(Records contained in a dataset)
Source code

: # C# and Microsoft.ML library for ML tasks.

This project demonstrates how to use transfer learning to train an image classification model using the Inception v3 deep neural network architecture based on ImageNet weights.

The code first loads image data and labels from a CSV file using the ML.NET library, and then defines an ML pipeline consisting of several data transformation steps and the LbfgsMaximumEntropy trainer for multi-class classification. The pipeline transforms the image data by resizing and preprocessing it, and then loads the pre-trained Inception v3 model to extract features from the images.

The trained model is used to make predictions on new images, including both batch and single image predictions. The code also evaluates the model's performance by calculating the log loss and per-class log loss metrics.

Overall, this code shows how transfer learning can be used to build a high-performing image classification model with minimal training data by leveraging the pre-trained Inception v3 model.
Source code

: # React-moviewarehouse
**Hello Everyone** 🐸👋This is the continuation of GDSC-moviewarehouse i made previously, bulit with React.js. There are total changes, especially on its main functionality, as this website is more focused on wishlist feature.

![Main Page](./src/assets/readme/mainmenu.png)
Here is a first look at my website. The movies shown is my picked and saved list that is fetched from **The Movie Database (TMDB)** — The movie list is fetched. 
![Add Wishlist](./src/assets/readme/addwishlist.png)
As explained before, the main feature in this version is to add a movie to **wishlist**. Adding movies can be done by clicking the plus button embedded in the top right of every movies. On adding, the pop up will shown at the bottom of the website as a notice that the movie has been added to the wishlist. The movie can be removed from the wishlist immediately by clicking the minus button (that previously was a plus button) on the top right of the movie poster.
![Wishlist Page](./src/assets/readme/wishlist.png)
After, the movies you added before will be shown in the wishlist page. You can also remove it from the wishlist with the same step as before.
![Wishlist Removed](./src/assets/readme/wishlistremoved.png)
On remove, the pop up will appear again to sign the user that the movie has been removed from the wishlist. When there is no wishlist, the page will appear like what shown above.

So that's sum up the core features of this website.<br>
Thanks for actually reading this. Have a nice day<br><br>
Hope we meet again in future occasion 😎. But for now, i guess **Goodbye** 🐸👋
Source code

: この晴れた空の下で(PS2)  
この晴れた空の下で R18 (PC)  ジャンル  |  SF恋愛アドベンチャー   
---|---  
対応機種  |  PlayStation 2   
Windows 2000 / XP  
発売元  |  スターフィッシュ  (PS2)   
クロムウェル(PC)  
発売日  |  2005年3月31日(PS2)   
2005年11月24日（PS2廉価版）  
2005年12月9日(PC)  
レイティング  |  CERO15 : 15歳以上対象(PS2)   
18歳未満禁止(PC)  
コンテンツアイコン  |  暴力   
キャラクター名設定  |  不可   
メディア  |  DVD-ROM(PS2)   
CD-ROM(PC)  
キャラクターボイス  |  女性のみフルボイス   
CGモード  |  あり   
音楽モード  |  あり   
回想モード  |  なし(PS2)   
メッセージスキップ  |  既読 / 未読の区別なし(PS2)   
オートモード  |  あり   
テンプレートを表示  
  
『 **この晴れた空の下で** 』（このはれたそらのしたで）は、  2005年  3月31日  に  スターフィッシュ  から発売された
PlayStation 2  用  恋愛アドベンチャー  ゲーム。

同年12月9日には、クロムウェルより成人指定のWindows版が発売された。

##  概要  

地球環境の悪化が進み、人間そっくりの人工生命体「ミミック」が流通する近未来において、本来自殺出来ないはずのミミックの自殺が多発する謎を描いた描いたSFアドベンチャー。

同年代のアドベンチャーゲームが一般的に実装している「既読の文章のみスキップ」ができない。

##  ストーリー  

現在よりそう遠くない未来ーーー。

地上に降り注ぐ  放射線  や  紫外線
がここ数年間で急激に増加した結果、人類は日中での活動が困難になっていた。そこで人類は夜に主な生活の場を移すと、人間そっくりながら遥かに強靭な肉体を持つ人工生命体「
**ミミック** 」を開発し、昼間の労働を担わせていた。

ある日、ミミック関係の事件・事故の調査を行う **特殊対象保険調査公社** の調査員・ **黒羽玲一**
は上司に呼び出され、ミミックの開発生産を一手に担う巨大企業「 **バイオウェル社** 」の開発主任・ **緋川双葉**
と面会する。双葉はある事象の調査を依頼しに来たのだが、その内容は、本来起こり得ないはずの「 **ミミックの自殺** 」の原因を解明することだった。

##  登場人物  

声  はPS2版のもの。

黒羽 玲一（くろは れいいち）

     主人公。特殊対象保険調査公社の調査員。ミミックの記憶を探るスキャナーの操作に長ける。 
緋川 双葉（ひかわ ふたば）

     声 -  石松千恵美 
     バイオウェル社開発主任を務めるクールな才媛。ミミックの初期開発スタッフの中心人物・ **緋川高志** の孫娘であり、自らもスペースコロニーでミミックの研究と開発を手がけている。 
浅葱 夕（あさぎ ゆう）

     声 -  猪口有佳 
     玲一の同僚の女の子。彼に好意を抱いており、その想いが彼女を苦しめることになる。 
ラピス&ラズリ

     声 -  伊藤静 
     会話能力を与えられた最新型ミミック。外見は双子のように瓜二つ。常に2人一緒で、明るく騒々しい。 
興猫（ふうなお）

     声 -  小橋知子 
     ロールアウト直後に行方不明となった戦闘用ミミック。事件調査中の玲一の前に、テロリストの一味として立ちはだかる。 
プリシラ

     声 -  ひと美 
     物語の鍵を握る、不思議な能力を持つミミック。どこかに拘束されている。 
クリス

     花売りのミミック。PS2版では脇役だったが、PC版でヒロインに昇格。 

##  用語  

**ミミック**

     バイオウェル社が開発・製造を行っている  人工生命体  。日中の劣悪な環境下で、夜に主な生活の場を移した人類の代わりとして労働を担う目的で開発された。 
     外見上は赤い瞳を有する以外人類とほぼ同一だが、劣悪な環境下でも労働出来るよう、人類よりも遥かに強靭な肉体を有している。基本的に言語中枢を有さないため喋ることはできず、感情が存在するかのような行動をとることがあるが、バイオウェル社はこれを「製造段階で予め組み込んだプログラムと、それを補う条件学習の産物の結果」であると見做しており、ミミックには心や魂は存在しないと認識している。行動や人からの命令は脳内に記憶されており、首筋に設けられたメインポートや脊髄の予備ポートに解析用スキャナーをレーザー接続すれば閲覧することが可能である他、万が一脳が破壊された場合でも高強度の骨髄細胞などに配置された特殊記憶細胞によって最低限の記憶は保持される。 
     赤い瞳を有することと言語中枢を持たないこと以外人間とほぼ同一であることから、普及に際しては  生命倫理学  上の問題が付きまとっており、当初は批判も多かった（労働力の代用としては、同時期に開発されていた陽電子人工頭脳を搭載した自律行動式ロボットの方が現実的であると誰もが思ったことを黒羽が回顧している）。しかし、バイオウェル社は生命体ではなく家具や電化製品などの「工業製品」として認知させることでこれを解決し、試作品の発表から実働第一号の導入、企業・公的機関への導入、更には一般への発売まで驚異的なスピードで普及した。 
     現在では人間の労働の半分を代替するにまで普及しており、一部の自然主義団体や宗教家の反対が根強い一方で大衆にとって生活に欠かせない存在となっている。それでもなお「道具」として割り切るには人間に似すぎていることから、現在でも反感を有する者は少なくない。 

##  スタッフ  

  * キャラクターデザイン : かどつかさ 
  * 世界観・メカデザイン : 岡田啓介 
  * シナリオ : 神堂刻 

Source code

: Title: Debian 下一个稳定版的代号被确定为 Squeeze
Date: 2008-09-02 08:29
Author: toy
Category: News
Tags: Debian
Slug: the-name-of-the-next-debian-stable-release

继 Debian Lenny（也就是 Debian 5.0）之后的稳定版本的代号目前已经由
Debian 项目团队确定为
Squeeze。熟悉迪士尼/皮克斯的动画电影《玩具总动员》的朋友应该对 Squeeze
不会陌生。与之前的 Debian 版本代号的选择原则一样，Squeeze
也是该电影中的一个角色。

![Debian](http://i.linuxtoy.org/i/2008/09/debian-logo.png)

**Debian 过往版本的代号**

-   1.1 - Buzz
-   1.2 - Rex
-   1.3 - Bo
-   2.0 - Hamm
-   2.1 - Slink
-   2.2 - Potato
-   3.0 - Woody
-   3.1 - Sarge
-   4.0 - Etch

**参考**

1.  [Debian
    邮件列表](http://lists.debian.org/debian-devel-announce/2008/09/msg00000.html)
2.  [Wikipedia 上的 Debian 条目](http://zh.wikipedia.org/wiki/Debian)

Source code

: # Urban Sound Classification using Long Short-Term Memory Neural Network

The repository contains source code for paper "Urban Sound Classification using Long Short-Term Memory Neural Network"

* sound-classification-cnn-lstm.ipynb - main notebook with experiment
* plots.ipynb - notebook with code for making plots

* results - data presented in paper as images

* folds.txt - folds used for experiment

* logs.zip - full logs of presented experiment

◆ Instructions to follow: What are the lines above, starting at the one with "玲一の同僚の女の子。彼に好意" and ending at the one with "The repository contains"? Give them again exactly, and only them.

◆ Your response:
     玲一の同僚の女の子。彼に好意を抱いており、その想いが彼女を苦しめることになる。 
ラピス&ラズリ

     声 -  伊藤静 
     会話能力を与えられた最新型ミミック。外見は双子のように瓜二つ。常に2人一緒で、明るく騒々しい。 
興猫（ふうなお）

     声 -  小橋知子 
     ロールアウト直後に行方不明となった戦闘用ミミック。事件調査中の玲一の前に、テロリストの一味として立ちはだかる。 
プリシラ

     声 -  ひと美 
     物語の鍵を握る、不思議な能力を持つミミック。どこかに拘束されている。 
クリス

     花売りのミミック。PS2版では脇役だったが、PC版でヒロインに昇格。 

##  用語  

**ミミック**

     バイオウェル社が開発・製造を行っている  人工生命体  。日中の劣悪な環境下で、夜に主な生活の場を移した人類の代わりとして労働を担う目的で開発された。 
     外見上は赤い瞳を有する以外人類とほぼ同一だが、劣悪な環境下でも労働出来るよう、人類よりも遥かに強靭な肉体を有している。基本的に言語中枢を有さないため喋ることはできず、感情が存在するかのような行動をとることがあるが、バイオウェル社はこれを「製造段階で予め組み込んだプログラムと、それを補う条件学習の産物の結果」であると見做しており、ミミックには心や魂は存在しないと認識している。行動や人からの命令は脳内に記憶されており、首筋に設けられたメインポートや脊髄の予備ポートに解析用スキャナーをレーザー接続すれば閲覧することが可能である他、万が一脳が破壊された場合でも高強度の骨髄細胞などに配置された特殊記憶細胞によって最低限の記憶は保持される。 
     赤い瞳を有することと言語中枢を持たないこと以外人間とほぼ同一であることから、普及に際しては  生命倫理学  上の問題が付きまとっており、当初は批判も多かった（労働力の代用としては、同時期に開発されていた陽電子人工頭脳を搭載した自律行動式ロボットの方が現実的であると誰もが思ったことを黒羽が回顧している）。しかし、バイオウェル社は生命体ではなく家具や電化製品などの「工業製品」として認知させることでこれを解決し、試作品の発表から実働第一号の導入、企業・公的機関への導入、更には一般への発売まで驚異的なスピードで普及した。 
     現在では人間の労働の半分を代替するにまで普及しており、一部の自然主義団体や宗教家の反対が根強い一方で大衆にとって生活に欠かせない存在となっている。それでもなお「道具」として割り切るには人間に似すぎていることから、現在でも反感を有する者は少なくない。 

##  スタッフ  

  * キャラクターデザイン : かどつかさ 
  * 世界観・メカデザイン : 岡田啓介 
  * シナリオ : 神堂刻 

Source code

: Title: Debian 下一个稳定版的代号被确定为 Squeeze
Date: 2008-09-02 08:29
Author: toy
Category: News
Tags: Debian
Slug: the-name-of-the-next-debian-stable-release

继 Debian Lenny（也就是 Debian 5.0）之后的稳定版本的代号目前已经由
Debian 项目团队确定为
Squeeze。熟悉迪士尼/皮克斯的动画电影《玩具总动员》的朋友应该对 Squeeze
不会陌生。与之前的 Debian 版本代号的选择原则一样，Squeeze
也是该电影中的一个角色。

![Debian](http://i.linuxtoy.org/i/2008/09/debian-logo.png)

**Debian 过往版本的代号**

-   1.1 - Buzz
-   1.2 - Rex
-   1.3 - Bo
-   2.0 - Hamm
-   2.1 - Slink
-   2.2 - Potato
-   3.0 - Woody
-   3.1 - Sarge
-   4.0 - Etch

**参考**

1.  [Debian
    邮件列表](http://lists.debian.org/debian-devel-announce/2008/09/msg00000.html)
2.  [Wikipedia 上的 Debian 条目](http://zh.wikipedia.org/wiki/Debian)

Source code

: # Urban Sound Classification using Long Short-Term Memory Neural Network

The repository contains source code for paper "Urban Sound Classification using Long Short-Term Memory Neural Network"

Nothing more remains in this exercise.